Expect property prices to remain constrained: Shane Oliver
Shane OliverDecember 7, 2020

EXPERT OBSERVATION

Australian capital city dwelling prices fell by just 0.1% in June, according to CoreLogic.

This marks 22 months of consecutive price declines since prices peaked in September 2017.

This has left prices down 8% from a year ago and they have fallen 10.2% from their September 2017, high which is worse than their GFC decline of 7.6%. 

The pace of monthly capital city average declines has slowed progressively from 1.3% in December to now just 0.1%, with Sydney and Melbourne actually seeing small price gains in June which along with Hobart helped offset quite steep price falls in all the other capital cities.              

Sydney dwelling prices rose 0.1% their first gain since July 2017 after a 14.9% top to bottom fall (which was their worst fall since the early 1980s recession) and Melbourne prices rose 0.2% which is their first gain since November 2017 after an 11.1% top to bottom fall (which was their worst fall in the period since 1980)

Perth prices fell another 0.7% and are now down 19.8% from their 2014 high and Darwin prices fell another 0.9% and are down 30.1% from their 2014 high.

Prices also fell in Brisbane (-0.6% in June and down 2.9% for their recent high), Adelaide (-0.5%) and Canberra (-0.9%). Hobart was the only capital city to see a gain (+0.2%). 

All capital cities have seen prices fall over the last three months.

 

Source: CoreLogic, AMP Capital

The combination of the election result which removed the threats to negative gearing and the capital gains tax discount, RBA rate cuts, and the relaxation of the 7% mortgage rate serviceability test have helped provide a bounce in home buyer demand.

With Sydney and Melbourne likely to have suffered the most under Labor’s proposed tax changes – because they have a greater share of investors in their property markets - they have seen the biggest benefit from the election result.

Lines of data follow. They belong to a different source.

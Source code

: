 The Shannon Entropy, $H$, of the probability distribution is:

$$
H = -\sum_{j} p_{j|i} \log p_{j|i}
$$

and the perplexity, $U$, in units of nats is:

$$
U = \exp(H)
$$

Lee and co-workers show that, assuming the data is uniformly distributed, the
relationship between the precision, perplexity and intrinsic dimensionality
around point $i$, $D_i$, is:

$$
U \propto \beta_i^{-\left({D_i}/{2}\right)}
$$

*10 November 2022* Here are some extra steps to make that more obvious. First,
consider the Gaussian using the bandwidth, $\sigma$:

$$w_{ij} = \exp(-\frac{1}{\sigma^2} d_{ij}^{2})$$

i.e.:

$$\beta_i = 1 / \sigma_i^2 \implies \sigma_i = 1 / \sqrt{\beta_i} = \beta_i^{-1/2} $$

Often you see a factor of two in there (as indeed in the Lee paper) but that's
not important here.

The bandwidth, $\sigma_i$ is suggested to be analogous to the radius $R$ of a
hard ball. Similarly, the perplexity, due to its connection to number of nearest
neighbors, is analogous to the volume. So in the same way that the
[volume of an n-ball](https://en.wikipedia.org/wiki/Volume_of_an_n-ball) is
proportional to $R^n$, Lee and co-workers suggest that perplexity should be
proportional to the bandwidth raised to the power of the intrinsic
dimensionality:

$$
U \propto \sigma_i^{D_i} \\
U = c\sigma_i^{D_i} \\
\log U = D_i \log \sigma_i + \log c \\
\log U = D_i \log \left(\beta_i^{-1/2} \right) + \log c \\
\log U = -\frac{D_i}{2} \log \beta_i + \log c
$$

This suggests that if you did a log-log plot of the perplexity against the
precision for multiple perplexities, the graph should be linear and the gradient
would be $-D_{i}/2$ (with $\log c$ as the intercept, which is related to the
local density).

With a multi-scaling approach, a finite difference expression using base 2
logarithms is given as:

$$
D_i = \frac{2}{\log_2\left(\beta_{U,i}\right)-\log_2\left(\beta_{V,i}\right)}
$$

This is also evident in a continuing improvement in auction clearance rates in those two cities where June was the best month since September 2017 in Sydney and the best since February last year in Melbourne.

 

Source: Domain, AMP Capital

This is consistent with revisions to our home price forecasts after the election which revised the expected top to bottom fall for national capital city average home prices to 12% (from 15%) mainly due to upwards revisions to price forecasts for Sydney and Melbourne.

However, while home prices may now be at or close to the bottom they are likely to remain constrained and downside risks remain.

The situation today is very different to 2011 when the RBA first started to cut rates in this interest rate cutting cycle which in turn helped unleash booming conditions in the NSW and Victorian economies and rapid debt growth made easy by somewhat lax bank lending standards against a backdrop of undersupplied property markets all of which fuelled rapid growth in Sydney and Melbourne property prices.

By contrast today, household debt to income ratios are much higher, bank lending standards are much tighter such that a return to rapid growth in interest only and investor loans is most unlikely, the supply of units has surged pushing Sydney’s rental vacancy rate well above normal levels and unemployment is likely to drift up as overall economic growth remains weak.  

So while capital city average prices are likely to bottom by year end, we don’t see a return to boom time conditions but rather expect broadly flat home prices through 2020.

 

Source: CoreLogic, AMP Capital

Rising unemployment will be the key to watch. We expect unemployment to drift up to around 5.5% by year end and then to around 6% through next year, but a sharper rise could result in forced property sales and another leg down in property prices.

This is not our base case but is the key risk in terms of the property outlook.

Much higher unemployment is something the RBA is keen to avoid – in fact it wants unemployment to fall to 4.5% or below – so our view remains for a rate cut tomorrow (or if not then in August) and further cash rate reductions in November and February next year taking the cash rate to 0.5%.

Shane Oliver is Head of Investment Strategy and Chief Economist at AMP Capital.